Plus tard. Affreuse déconvenue : débouchant sur l’éminence, je n’ai trouvé que le moutonnement de la forêt hostile. Les feuillages, touffus et glauques, couvraient les pentes de toutes parts, jusqu’à la naissance des nuages dont le tapis courait à perte de vue. Aucun repère dans ce spectacle inhumain : à l’horizon, rien — rien sinon, une fois encore, cette terrible montagne, coiffée de vapeurs blanches qui semblaient palpiter. À sa vue, le sang s’est figé dans mes veines. La route obliquait est-sud-est, pour redescendre au cœur de la forêt. Je n’ai eu d’autre choix que de cliquer plus avant. Arthur, où es-tu ? Sortirai-je jamais de là ?
Plus tard encore. Heures sans contenu ni contour. Le ciel noircit. Désormais le réseau patine : ma progression se fait plus pénible. J’ai perdu, depuis longtemps, le compte de mes clics. Les parois du labyrinthe végétal vont se resserrant toujours, enchevêtrées de troncs énormes. Les rares arbres encore debout sont d’une hauteur prodigieuse ; il y pend de malsaines grappes blanches. La monstrueuse montagne paraît encore aux détours de la route, de loin en loin : il semble qu’elle ne se rapproche jamais. Et toujours ce panneau, rencontré tout à l’heure encore : « Tekeli-li » !
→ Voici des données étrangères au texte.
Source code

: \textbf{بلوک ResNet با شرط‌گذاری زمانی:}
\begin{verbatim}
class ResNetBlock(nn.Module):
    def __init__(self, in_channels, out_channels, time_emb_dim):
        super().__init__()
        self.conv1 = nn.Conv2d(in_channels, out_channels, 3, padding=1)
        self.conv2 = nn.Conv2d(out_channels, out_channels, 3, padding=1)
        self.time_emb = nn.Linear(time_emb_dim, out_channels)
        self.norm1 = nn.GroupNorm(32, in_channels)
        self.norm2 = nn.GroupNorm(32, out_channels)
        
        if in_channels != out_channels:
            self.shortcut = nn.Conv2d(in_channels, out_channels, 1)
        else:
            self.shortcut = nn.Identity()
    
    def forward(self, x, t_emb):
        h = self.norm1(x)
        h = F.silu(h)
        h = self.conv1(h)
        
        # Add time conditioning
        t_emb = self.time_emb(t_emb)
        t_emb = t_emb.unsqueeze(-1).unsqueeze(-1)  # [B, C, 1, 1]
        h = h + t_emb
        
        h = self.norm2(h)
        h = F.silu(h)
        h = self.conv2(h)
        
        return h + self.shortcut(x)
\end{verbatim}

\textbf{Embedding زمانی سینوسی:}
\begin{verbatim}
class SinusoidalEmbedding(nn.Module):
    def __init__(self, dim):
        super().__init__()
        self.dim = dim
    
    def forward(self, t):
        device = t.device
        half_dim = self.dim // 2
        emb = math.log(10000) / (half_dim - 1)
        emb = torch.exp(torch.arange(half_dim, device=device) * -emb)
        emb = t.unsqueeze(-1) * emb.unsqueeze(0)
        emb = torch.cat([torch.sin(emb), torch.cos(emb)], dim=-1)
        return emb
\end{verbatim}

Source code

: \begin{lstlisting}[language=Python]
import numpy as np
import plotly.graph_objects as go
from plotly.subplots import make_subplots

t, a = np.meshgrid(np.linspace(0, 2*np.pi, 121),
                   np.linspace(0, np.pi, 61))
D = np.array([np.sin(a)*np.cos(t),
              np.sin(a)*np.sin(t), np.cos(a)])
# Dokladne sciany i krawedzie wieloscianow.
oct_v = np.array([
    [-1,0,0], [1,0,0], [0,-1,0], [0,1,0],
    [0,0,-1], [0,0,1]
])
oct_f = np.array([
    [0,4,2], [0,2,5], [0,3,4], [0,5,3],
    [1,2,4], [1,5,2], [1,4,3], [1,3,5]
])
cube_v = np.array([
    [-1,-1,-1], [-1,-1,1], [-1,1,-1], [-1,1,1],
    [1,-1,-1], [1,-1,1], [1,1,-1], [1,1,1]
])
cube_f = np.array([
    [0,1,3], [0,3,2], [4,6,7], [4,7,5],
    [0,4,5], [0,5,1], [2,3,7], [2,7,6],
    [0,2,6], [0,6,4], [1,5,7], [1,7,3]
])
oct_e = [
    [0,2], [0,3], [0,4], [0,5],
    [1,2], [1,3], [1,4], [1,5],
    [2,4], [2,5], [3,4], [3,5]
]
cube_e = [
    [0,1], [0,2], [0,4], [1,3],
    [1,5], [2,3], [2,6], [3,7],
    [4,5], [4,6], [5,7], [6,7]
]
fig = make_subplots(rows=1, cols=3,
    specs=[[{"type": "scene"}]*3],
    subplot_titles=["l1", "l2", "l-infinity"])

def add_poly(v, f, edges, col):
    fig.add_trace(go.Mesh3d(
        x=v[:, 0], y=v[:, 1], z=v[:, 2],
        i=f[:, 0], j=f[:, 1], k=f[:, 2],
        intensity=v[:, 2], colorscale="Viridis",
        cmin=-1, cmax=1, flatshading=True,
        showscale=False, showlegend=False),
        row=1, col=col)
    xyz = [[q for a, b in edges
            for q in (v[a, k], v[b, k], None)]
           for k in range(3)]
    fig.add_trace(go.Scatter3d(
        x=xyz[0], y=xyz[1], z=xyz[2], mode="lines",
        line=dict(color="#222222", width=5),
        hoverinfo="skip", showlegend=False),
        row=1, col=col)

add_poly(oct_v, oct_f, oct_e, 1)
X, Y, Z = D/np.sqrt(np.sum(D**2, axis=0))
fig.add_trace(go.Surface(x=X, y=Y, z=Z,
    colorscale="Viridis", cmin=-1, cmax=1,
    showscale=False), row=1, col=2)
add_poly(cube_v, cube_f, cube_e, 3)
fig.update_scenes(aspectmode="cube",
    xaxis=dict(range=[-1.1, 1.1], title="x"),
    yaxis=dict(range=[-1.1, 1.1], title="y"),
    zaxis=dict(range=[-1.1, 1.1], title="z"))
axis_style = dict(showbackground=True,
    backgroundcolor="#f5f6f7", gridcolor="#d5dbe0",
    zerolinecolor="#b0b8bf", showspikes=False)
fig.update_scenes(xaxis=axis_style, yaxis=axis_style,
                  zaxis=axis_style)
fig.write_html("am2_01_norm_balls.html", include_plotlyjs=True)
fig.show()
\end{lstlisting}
… J’allais croquer une chips, l’une des trois (ou quatre) que je m’autorise désormais toutes les heures, quand un irrépressible instinct m’a poussé à regarder en arrière. Je m’aperçus alors, confirmant mes pires craintes, que Nu-Nu avait disparu !
Peut-être son 4 x 4 avait-il tourné dans une voie secondaire que je n’avais point remarquée. Il était trop tard, maintenant, pour l’aller chercher. Je me retrouvais seul dans cette forêt obscure, ayant perdu mon chemin, sous l’ombre maudite de cette montagne où semblait gravée quelque vengeance.
Mais déjà, en travers de ma route, surgissait une forme qu’on aurait pu croire un artefact du logiciel de photographie — et qui évoquait pourtant, d’une façon manifeste, la silhouette dressée d’un homme, un homme recouvert par un voile et de proportions effrayantes, plus haut que les arbres alentour, un géant dans les yeux duquel
note de la rédaction
Hugues Leroy nous a fait parvenir ce texte tel que nous le reproduisons faute de mieux, privé de sa conclusion, et comportant un paragraphe manifestement lacunaire. C’est d’autant plus regrettable que les passages manquants nous éclaireraient très certainement sur la géographie de son itinéraire arthurien.
Nous avons relancé à plusieurs reprises notre sympathique collaborateur, en vain. Il n’a répondu pour l’instant à aucune de nos sollicitations, et ses amis sont sans nouvelles.
Que les lecteurs du fourbi se rassurent : nous ne manquerons pas de compléter sa contribution sitôt qu’il nous aura fait signe.